Assignment:
Print, please, the line that contains "Найдите производительность каждого." and each line after it to the end of the entries, unchanged and with nothing else.

[Stored data entries]
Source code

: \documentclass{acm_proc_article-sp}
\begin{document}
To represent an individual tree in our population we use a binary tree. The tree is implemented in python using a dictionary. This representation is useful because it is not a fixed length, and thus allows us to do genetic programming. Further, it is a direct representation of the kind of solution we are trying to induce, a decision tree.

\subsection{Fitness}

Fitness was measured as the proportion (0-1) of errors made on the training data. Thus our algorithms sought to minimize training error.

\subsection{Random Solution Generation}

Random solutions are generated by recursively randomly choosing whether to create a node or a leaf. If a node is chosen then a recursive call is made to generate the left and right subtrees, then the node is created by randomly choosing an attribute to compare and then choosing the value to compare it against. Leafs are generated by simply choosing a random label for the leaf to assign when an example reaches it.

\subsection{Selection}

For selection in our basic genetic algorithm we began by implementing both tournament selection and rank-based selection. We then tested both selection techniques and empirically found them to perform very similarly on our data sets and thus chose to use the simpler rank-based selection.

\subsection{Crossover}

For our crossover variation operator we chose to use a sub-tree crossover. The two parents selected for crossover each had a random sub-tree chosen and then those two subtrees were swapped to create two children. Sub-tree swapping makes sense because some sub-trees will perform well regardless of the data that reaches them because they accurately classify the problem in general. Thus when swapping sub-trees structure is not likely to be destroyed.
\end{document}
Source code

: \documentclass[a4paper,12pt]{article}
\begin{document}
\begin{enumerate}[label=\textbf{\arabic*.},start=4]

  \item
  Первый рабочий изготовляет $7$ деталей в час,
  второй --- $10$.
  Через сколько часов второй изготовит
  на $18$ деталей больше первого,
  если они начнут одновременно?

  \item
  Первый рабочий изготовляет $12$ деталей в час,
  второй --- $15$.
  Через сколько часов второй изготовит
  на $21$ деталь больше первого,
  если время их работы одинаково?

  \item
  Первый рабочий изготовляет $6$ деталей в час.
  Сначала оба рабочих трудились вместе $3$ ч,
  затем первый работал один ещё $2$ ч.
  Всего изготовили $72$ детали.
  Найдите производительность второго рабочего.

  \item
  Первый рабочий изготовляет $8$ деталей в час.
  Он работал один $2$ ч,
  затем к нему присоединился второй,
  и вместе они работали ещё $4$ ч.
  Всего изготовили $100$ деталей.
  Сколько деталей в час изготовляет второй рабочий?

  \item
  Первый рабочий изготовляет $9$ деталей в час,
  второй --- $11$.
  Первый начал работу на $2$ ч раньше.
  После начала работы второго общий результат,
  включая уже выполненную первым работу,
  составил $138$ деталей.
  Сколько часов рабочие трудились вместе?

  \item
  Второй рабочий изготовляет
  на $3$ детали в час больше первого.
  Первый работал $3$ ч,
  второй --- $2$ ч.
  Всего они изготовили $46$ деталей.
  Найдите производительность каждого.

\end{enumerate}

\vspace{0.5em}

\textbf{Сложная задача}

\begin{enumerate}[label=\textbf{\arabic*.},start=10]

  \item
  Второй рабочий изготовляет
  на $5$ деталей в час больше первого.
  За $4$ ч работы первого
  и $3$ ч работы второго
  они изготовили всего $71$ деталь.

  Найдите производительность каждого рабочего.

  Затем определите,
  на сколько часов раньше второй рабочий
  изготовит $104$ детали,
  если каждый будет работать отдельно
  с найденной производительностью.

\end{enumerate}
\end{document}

Exercise output:
  Найдите производительность каждого.

\end{enumerate}

\vspace{0.5em}

\textbf{Сложная задача}

\begin{enumerate}[label=\textbf{\arabic*.},start=10]

  \item
  Второй рабочий изготовляет
  на $5$ деталей в час больше первого.
  За $4$ ч работы первого
  и $3$ ч работы второго
  они изготовили всего $71$ деталь.

  Найдите производительность каждого рабочего.

  Затем определите,
  на сколько часов раньше второй рабочий
  изготовит $104$ детали,
  если каждый будет работать отдельно
  с найденной производительностью.

\end{enumerate}
\end{document}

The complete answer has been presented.